**What the exercise asks:** For the records that follow, please set down exactly the lines between the one holding "The tradeoff is" and the one holding "For example, consider", inclusive, and only those.

(Saved data entries)
====================

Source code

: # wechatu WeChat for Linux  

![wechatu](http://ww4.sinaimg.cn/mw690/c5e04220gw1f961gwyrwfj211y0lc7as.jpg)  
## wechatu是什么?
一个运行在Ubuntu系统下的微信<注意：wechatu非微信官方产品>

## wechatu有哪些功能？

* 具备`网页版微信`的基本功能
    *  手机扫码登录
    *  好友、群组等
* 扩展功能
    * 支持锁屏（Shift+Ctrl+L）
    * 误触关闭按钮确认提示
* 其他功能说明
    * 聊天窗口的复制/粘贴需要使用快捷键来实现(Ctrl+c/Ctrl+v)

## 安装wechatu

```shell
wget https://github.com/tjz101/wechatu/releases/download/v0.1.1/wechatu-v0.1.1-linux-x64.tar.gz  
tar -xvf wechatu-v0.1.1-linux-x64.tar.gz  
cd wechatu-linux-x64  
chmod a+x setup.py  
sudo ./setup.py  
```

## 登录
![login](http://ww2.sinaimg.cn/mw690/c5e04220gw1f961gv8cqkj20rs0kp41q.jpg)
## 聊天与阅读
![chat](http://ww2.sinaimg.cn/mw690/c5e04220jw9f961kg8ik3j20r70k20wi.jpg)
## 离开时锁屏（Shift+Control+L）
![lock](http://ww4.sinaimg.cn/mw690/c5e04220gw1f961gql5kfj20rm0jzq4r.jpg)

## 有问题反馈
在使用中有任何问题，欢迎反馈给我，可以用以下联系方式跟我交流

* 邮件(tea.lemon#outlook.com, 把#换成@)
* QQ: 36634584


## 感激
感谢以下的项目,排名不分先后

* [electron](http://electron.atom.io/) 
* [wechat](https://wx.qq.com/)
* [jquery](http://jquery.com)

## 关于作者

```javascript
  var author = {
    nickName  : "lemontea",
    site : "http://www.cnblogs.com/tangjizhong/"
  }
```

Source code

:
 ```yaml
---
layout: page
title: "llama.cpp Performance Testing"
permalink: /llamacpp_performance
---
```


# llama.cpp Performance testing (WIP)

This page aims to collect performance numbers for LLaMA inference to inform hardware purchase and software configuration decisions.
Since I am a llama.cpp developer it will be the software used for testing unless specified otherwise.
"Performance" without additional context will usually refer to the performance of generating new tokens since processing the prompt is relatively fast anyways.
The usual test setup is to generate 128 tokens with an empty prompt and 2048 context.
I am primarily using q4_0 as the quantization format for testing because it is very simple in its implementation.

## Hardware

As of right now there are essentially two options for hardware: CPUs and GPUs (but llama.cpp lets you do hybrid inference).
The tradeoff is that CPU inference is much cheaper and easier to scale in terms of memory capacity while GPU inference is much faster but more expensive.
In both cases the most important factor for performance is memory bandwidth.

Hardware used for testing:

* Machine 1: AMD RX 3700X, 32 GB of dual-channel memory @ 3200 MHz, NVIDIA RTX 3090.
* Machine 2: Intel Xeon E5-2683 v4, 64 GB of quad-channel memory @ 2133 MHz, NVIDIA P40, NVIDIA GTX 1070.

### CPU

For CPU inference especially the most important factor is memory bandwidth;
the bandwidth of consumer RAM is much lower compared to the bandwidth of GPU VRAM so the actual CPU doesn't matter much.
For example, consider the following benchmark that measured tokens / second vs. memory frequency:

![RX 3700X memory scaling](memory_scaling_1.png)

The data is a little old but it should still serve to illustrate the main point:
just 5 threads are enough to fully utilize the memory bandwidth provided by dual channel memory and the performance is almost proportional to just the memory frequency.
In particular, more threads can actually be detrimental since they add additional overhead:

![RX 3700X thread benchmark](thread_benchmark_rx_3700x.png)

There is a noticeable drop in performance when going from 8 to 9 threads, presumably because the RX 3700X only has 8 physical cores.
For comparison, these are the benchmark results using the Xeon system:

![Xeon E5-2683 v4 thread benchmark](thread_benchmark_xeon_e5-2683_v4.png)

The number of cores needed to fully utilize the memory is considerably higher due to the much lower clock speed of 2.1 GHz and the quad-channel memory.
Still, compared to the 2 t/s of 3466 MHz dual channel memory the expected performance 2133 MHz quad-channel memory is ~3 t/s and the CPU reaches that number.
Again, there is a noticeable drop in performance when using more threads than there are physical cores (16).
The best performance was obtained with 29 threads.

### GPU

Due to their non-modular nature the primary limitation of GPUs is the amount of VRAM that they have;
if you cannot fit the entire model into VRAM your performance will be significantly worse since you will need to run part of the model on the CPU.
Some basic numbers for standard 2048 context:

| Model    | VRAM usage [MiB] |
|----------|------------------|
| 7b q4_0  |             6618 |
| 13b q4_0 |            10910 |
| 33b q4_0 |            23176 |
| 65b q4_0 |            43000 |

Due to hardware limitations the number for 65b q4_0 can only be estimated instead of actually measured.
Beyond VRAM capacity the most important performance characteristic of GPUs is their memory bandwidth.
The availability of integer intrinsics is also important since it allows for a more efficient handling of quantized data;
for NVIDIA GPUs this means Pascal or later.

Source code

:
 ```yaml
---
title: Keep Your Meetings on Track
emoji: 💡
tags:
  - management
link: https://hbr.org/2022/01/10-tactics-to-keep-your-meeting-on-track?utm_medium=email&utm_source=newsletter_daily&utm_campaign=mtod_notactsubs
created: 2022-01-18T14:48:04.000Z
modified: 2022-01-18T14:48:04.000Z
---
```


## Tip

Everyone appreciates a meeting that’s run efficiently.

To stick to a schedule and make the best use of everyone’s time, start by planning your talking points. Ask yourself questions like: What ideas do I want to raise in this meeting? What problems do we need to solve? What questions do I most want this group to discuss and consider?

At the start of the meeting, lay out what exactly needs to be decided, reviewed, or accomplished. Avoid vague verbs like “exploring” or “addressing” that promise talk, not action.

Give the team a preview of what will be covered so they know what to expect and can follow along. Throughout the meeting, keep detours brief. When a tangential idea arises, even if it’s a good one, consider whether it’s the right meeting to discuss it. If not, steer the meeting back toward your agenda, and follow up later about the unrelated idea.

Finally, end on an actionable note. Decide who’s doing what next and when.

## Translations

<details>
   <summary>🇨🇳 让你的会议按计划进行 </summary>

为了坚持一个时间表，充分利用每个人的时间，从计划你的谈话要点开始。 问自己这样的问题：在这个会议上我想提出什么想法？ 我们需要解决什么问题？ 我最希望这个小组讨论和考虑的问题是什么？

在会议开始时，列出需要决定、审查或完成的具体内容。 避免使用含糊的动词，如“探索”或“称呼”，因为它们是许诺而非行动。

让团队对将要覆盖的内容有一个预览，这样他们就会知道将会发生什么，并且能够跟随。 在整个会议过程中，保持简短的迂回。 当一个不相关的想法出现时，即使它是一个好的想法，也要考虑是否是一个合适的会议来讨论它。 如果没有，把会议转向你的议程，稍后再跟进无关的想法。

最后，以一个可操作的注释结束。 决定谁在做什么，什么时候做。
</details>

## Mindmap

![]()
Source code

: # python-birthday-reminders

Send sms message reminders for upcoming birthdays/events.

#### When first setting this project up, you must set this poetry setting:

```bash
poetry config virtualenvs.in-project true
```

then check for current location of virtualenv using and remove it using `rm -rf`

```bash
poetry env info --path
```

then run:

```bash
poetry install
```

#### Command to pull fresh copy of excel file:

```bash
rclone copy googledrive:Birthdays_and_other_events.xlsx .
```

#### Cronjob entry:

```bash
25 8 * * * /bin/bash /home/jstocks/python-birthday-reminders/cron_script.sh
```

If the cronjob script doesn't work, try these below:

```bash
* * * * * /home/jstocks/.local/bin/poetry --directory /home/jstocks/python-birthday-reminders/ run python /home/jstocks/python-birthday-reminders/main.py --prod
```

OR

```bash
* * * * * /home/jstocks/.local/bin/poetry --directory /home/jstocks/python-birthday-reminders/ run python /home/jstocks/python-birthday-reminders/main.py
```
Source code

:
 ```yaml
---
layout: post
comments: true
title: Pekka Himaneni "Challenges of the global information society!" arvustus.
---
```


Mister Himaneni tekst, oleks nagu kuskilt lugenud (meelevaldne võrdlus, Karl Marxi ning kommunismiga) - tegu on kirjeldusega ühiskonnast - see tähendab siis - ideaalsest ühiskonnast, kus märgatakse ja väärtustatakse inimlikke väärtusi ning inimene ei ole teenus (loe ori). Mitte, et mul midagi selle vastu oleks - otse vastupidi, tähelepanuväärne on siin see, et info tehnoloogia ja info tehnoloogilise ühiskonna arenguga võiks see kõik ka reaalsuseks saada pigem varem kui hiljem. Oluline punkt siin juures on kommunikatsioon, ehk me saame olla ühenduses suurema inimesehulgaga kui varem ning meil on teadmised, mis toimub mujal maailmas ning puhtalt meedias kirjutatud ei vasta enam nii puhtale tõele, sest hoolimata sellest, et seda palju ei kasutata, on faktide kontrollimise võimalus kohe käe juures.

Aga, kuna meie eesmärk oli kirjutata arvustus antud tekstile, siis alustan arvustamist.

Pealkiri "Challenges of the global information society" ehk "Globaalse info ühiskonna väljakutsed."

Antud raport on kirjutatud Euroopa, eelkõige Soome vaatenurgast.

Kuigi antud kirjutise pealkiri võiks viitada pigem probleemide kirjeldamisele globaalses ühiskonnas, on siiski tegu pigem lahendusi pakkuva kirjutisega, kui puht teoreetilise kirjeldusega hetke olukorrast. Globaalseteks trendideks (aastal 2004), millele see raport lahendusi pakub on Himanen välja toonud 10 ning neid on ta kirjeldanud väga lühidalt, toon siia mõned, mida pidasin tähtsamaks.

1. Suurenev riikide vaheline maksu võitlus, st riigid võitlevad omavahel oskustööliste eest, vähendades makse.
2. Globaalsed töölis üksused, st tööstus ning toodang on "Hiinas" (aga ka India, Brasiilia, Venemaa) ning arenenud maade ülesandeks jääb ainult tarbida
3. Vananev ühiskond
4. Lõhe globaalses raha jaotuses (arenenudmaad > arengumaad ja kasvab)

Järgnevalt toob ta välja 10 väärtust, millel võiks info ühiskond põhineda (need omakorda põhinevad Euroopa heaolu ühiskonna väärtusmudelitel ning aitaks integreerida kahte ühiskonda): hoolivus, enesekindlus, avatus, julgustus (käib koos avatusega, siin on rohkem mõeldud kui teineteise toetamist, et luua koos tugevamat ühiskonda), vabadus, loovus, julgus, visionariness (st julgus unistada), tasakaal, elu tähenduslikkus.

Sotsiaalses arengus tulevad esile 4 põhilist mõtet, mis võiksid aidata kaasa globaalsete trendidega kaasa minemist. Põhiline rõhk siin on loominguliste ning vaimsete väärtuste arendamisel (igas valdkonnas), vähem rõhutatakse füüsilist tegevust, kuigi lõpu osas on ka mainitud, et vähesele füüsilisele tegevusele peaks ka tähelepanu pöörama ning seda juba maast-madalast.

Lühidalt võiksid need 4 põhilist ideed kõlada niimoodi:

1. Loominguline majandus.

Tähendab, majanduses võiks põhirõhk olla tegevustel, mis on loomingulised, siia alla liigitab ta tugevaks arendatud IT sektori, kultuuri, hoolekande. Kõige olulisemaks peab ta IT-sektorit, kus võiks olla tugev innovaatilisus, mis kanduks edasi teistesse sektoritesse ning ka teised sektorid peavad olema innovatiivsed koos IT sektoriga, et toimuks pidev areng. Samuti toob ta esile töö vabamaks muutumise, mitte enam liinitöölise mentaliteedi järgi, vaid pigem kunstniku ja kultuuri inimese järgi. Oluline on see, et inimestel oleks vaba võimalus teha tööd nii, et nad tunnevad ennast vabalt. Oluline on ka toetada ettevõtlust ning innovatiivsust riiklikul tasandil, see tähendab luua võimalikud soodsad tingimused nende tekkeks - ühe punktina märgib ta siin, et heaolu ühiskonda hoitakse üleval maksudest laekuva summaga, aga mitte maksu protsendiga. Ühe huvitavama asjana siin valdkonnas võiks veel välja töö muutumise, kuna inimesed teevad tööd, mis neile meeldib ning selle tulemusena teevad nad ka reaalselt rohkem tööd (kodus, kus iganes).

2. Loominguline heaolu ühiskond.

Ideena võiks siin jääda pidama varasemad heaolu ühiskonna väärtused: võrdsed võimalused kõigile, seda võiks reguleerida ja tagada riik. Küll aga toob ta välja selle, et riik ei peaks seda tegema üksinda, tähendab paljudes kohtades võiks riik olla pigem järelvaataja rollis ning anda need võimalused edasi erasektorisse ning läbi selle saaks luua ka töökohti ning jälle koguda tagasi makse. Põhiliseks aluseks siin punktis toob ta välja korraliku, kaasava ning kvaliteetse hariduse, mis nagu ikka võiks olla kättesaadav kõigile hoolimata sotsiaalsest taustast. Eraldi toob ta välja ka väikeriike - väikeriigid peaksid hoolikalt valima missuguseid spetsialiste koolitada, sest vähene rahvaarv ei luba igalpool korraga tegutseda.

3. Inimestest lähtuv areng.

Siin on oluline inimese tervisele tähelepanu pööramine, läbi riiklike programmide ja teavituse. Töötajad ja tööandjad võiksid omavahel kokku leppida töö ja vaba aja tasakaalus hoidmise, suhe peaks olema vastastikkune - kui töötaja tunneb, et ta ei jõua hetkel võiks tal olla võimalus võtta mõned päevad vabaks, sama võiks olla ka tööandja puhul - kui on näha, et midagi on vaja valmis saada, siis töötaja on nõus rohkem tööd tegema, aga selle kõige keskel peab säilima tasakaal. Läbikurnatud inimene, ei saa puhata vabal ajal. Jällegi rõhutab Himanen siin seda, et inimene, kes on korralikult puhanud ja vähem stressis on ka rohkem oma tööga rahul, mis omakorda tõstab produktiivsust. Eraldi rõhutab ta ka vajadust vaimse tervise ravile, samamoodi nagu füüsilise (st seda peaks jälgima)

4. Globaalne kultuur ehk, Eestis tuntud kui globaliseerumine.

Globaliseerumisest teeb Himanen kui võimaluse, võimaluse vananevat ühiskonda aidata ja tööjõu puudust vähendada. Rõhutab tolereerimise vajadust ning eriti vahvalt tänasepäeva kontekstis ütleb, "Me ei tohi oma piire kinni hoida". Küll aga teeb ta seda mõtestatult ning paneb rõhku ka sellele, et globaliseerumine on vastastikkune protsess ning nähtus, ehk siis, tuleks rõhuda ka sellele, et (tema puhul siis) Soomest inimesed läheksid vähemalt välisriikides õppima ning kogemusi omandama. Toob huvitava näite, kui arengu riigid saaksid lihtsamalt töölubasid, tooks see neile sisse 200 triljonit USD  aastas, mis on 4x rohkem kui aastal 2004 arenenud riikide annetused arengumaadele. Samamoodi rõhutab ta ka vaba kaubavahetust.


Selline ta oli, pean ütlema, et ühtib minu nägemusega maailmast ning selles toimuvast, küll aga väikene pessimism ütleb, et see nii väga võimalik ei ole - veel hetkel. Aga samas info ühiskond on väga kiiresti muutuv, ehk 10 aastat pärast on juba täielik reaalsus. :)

====================

**Output below:**
The tradeoff is that CPU inference is much cheaper and easier to scale in terms of memory capacity while GPU inference is much faster but more expensive.
In both cases the most important factor for performance is memory bandwidth.

Hardware used for testing:

* Machine 1: AMD RX 3700X, 32 GB of dual-channel memory @ 3200 MHz, NVIDIA RTX 3090.
* Machine 2: Intel Xeon E5-2683 v4, 64 GB of quad-channel memory @ 2133 MHz, NVIDIA P40, NVIDIA GTX 1070.

### CPU

For CPU inference especially the most important factor is memory bandwidth;
the bandwidth of consumer RAM is much lower compared to the bandwidth of GPU VRAM so the actual CPU doesn't matter much.
For example, consider the following benchmark that measured tokens / second vs. memory frequency:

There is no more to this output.